MATERIAL FOR THIS EXERCISE:

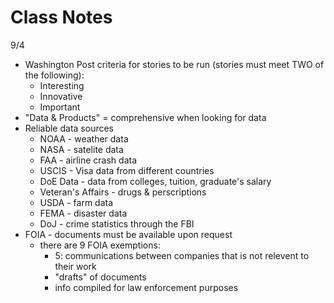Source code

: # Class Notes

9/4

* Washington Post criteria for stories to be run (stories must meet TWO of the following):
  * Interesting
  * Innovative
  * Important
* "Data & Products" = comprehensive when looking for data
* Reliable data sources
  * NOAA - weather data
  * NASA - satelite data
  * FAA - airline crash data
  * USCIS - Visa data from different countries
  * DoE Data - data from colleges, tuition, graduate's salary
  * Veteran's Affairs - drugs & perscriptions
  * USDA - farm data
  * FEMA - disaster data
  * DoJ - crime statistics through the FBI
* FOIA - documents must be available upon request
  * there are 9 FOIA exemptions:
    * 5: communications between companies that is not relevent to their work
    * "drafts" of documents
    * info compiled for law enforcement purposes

==

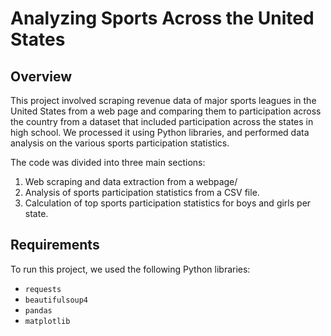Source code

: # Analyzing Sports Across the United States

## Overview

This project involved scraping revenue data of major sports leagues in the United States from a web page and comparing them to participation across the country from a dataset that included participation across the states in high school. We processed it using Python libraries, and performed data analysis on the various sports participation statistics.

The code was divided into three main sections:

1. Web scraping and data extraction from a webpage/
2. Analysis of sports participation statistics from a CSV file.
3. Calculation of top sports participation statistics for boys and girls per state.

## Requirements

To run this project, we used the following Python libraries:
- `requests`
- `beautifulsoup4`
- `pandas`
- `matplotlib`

YOUR INSTRUCTIONS: Restate word for word the lines of the data above, starting at the line containing "through the FBI" and ending at the line containing "law enforcement purposes", both included, and nothing more.

REPLY TO THE EXERCISE:
  * DoJ - crime statistics through the FBI
* FOIA - documents must be available upon request
  * there are 9 FOIA exemptions:
    * 5: communications between companies that is not relevent to their work
    * "drafts" of documents
    * info compiled for law enforcement purposes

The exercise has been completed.